** Material for this task follows **
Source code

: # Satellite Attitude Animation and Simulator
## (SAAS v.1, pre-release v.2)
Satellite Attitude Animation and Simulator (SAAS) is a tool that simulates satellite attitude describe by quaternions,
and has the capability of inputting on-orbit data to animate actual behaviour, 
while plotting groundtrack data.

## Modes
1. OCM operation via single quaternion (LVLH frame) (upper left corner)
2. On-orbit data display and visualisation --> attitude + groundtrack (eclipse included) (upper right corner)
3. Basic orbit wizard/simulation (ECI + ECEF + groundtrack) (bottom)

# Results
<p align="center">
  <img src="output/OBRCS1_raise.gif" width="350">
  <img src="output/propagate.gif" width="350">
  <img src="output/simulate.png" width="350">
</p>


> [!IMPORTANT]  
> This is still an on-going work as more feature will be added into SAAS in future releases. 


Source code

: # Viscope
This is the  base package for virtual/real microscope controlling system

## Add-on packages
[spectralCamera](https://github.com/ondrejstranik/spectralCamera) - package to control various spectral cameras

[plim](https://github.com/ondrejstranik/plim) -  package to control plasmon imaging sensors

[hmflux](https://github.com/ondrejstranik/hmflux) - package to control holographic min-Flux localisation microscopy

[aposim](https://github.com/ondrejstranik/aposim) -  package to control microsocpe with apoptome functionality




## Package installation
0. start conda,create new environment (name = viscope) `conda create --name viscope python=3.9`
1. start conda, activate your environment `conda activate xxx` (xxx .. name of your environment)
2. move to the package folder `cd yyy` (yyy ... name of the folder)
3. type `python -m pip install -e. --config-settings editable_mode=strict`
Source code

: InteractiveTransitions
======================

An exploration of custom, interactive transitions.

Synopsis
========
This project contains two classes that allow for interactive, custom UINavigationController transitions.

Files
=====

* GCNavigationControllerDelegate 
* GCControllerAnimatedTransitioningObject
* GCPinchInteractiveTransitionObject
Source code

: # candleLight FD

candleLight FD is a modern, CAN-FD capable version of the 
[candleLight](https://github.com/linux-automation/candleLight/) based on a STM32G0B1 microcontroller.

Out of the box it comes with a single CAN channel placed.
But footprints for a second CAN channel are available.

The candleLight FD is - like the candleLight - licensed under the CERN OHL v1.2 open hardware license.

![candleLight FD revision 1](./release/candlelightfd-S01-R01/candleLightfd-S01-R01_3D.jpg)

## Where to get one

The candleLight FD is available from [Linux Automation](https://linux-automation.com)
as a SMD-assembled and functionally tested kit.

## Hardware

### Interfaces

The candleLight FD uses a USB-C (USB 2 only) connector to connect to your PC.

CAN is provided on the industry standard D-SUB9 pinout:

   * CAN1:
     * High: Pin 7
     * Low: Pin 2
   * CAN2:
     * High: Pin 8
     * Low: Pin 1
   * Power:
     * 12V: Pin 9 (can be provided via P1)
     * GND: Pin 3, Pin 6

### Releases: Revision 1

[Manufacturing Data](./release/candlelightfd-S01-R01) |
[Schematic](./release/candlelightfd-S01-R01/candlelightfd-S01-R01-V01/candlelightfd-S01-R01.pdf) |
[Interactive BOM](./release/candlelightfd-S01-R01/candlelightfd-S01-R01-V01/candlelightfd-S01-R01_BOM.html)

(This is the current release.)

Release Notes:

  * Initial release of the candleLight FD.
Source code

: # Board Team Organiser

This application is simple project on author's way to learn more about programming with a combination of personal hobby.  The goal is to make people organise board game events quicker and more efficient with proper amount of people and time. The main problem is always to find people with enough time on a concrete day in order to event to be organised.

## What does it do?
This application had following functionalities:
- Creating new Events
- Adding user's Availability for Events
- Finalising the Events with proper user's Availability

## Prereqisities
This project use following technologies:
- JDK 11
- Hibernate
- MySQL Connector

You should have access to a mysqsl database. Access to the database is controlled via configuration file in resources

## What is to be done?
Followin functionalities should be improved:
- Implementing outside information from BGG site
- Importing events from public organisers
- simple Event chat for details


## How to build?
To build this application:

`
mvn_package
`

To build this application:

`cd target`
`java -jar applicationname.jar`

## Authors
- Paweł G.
** End of Material for this task **
What the exercise asks ▸
From the first line to the last, please quote the material above exactly.

Response ▸
Source code

: # Satellite Attitude Animation and Simulator
## (SAAS v.1, pre-release v.2)
Satellite Attitude Animation and Simulator (SAAS) is a tool that simulates satellite attitude describe by quaternions,
and has the capability of inputting on-orbit data to animate actual behaviour, 
while plotting groundtrack data.

## Modes
1. OCM operation via single quaternion (LVLH frame) (upper left corner)
2. On-orbit data display and visualisation --> attitude + groundtrack (eclipse included) (upper right corner)
3. Basic orbit wizard/simulation (ECI + ECEF + groundtrack) (bottom)

# Results
<p align="center">
  <img src="output/OBRCS1_raise.gif" width="350">
  <img src="output/propagate.gif" width="350">
  <img src="output/simulate.png" width="350">
</p>


> [!IMPORTANT]  
> This is still an on-going work as more feature will be added into SAAS in future releases. 


Source code

: # Viscope
This is the  base package for virtual/real microscope controlling system

## Add-on packages
[spectralCamera](https://github.com/ondrejstranik/spectralCamera) - package to control various spectral cameras

[plim](https://github.com/ondrejstranik/plim) -  package to control plasmon imaging sensors

[hmflux](https://github.com/ondrejstranik/hmflux) - package to control holographic min-Flux localisation microscopy

[aposim](https://github.com/ondrejstranik/aposim) -  package to control microsocpe with apoptome functionality




## Package installation
0. start conda,create new environment (name = viscope) `conda create --name viscope python=3.9`
1. start conda, activate your environment `conda activate xxx` (xxx .. name of your environment)
2. move to the package folder `cd yyy` (yyy ... name of the folder)
3. type `python -m pip install -e. --config-settings editable_mode=strict`
Source code

: InteractiveTransitions
======================

An exploration of custom, interactive transitions.

Synopsis
========
This project contains two classes that allow for interactive, custom UINavigationController transitions.

Files
=====

* GCNavigationControllerDelegate 
* GCControllerAnimatedTransitioningObject
* GCPinchInteractiveTransitionObject
Source code

: # candleLight FD

candleLight FD is a modern, CAN-FD capable version of the 
[candleLight](https://github.com/linux-automation/candleLight/) based on a STM32G0B1 microcontroller.

Out of the box it comes with a single CAN channel placed.
But footprints for a second CAN channel are available.

The candleLight FD is - like the candleLight - licensed under the CERN OHL v1.2 open hardware license.

![candleLight FD revision 1](./release/candlelightfd-S01-R01/candleLightfd-S01-R01_3D.jpg)

## Where to get one

The candleLight FD is available from [Linux Automation](https://linux-automation.com)
as a SMD-assembled and functionally tested kit.

## Hardware

### Interfaces

The candleLight FD uses a USB-C (USB 2 only) connector to connect to your PC.

CAN is provided on the industry standard D-SUB9 pinout:

   * CAN1:
     * High: Pin 7
     * Low: Pin 2
   * CAN2:
     * High: Pin 8
     * Low: Pin 1
   * Power:
     * 12V: Pin 9 (can be provided via P1)
     * GND: Pin 3, Pin 6

### Releases: Revision 1

[Manufacturing Data](./release/candlelightfd-S01-R01) |
[Schematic](./release/candlelightfd-S01-R01/candlelightfd-S01-R01-V01/candlelightfd-S01-R01.pdf) |
[Interactive BOM](./release/candlelightfd-S01-R01/candlelightfd-S01-R01-V01/candlelightfd-S01-R01_BOM.html)

(This is the current release.)

Release Notes:

  * Initial release of the candleLight FD.
Source code

: # Board Team Organiser

This application is simple project on author's way to learn more about programming with a combination of personal hobby.  The goal is to make people organise board game events quicker and more efficient with proper amount of people and time. The main problem is always to find people with enough time on a concrete day in order to event to be organised.

## What does it do?
This application had following functionalities:
- Creating new Events
- Adding user's Availability for Events
- Finalising the Events with proper user's Availability

## Prereqisities
This project use following technologies:
- JDK 11
- Hibernate
- MySQL Connector

You should have access to a mysqsl database. Access to the database is controlled via configuration file in resources

## What is to be done?
Followin functionalities should be improved:
- Implementing outside information from BGG site
- Importing events from public organisers
- simple Event chat for details


## How to build?
To build this application:

`
mvn_package
`

To build this application:

`cd target`
`java -jar applicationname.jar`

## Authors
- Paweł G.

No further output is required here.